I don't care so much about what it's doing, or not doing, as I do having a way to determine what that was, exactly, after the fact.

 

[John Kennedy]

My guess for the behavior you've seen is that Windows Defender flags it as a hacking tool due to it being a known attack vector, realizes there's no payload, AI turns around and allows it afterward. If you've been eventually able to use the tool (wasn't sure based on what you wrote), then it makes sense, though obviously not the ideal logging situation.

If it just blocked it and never let it through, then maybe it blocked it while it was doing the suspicious activity, saw that it was a standalone tool by itself, then chose not to actually prosecute and delete/quarantine the file. Again, bad logging method, but understandable result.

 

[xrobwx71]

They never will because too many malware tools roll in those tools. They can be easily used for evil so they will always be flagged. Sometimes it is the ONLY item in a malware stack that gets found and said malware can't do its stuff because the AV killed the support tool. Annoying as hell for legitimate users but I can see the AV programmer's point.

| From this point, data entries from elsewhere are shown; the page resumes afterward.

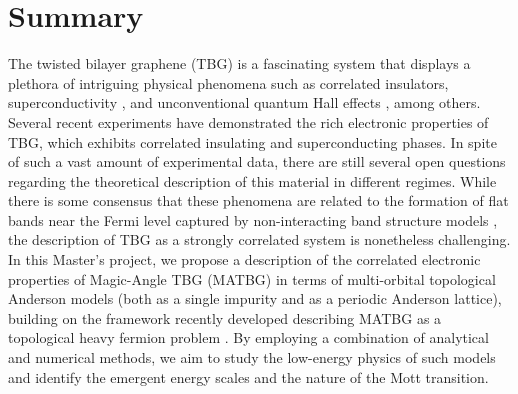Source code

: \documentclass[12pt]{report}
\begin{document}
%
%
\geraTitulo
%
\folhaDeRosto
%
%
%
\tableofcontents
\thispagestyle{empty}
\clearpage
%

\sectionfont{\scshape}



\chapter{Summary} \label{chp:abstract}

The twisted bilayer graphene (TBG) is a fascinating system that displays a plethora of intriguing physical phenomena such as correlated insulators, superconductivity \cite{cao2018}, and unconventional quantum Hall effects \cite{unconv_QHE_tbg_2006}, among others. Several recent experiments have demonstrated the rich electronic properties of TBG, which exhibits correlated insulating and superconducting phases. In spite of such a vast amount of experimental data, there are still several open questions regarding the theoretical description of this material in different regimes. While there is some consensus that these phenomena are related to the formation of flat bands near the Fermi level captured by non-interacting band structure models \cite{macdonald2011}, the description of TBG as a strongly correlated system is nonetheless challenging. In this Master's project, we propose a description of the correlated electronic properties of Magic-Angle TBG (MATBG) in terms of multi-orbital topological Anderson models (both as a single impurity and as a periodic Anderson lattice), building on the framework recently developed describing MATBG as a topological heavy fermion problem \cite{topoheavyfermion2022}. By employing a combination of analytical and numerical methods, we aim to study the low-energy physics of such models and identify the emergent energy scales and the nature of the Mott transition.
\end{document}
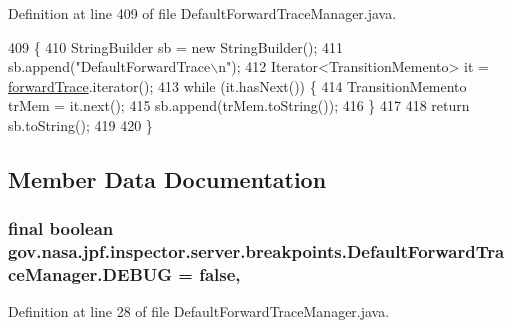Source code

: Definition at line 409 of file Default\+Forward\+Trace\+Manager.\+java.


\begin{DoxyCode}
409                             \{
410     StringBuilder sb = \textcolor{keyword}{new} StringBuilder();
411     sb.append(\textcolor{stringliteral}{"DefaultForwardTrace\(\backslash\)n"});
412     Iterator<TransitionMemento> it = \hyperlink{classgov_1_1nasa_1_1jpf_1_1inspector_1_1server_1_1breakpoints_1_1_default_forward_trace_manager_ae2746ab2733a47bce8ee3fe677d6e396}{forwardTrace}.iterator();
413     \textcolor{keywordflow}{while} (it.hasNext()) \{
414       TransitionMemento trMem = it.next();
415       sb.append(trMem.toString());
416     \}
417 
418     \textcolor{keywordflow}{return} sb.toString();
419 
420   \}
\end{DoxyCode}


\subsection{Member Data Documentation}
\subsubsection[{\texorpdfstring{D\+E\+B\+UG}{DEBUG}}]{\setlength{\rightskip}{0pt plus 5cm}final boolean gov.\+nasa.\+jpf.\+inspector.\+server.\+breakpoints.\+Default\+Forward\+Trace\+Manager.\+D\+E\+B\+UG = false\hspace{0.3cm}{\ttfamily [static]}, {\ttfamily [private]}}\hypertarget{classgov_1_1nasa_1_1jpf_1_1inspector_1_1server_1_1breakpoints_1_1_default_forward_trace_manager_a7ab6cf030f9e6b331c4403bfb79e2fd0}{}\label{classgov_1_1nasa_1_1jpf_1_1inspector_1_1server_1_1breakpoints_1_1_default_forward_trace_manager_a7ab6cf030f9e6b331c4403bfb79e2fd0}


Definition at line 28 of file Default\+Forward\+Trace\+Manager.\+java.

Yet, WD does not flag similar tools from Sysinternal Suite.
I use an app that aggregates Nirsoft and Sysinternals called WSCC and Nir's tools always get flagged after every update. Excluding them works until they get updated.

@britechguy I have also had this experience and reported on the Hub. No answers as of yet.

 

[britechguy]

Yet, WD does not flag similar tools from Sysinternal Suite.

Whitelisting is not rocket science. And the IT community knows, and knows well, that NirSoft utilities are legitimate tools.

If we can't have our security suites grant needed exceptions for known needed exceptions, in the year 2023, then something is profoundly wrong. And updates to existing software happen all the time, so recognizing that, for an already recognized legitimate tool, isn't rocket science, either.

I believe I reported the "disappearing warnings" in Feedback Hub as well, and I know I've never heard back on that one.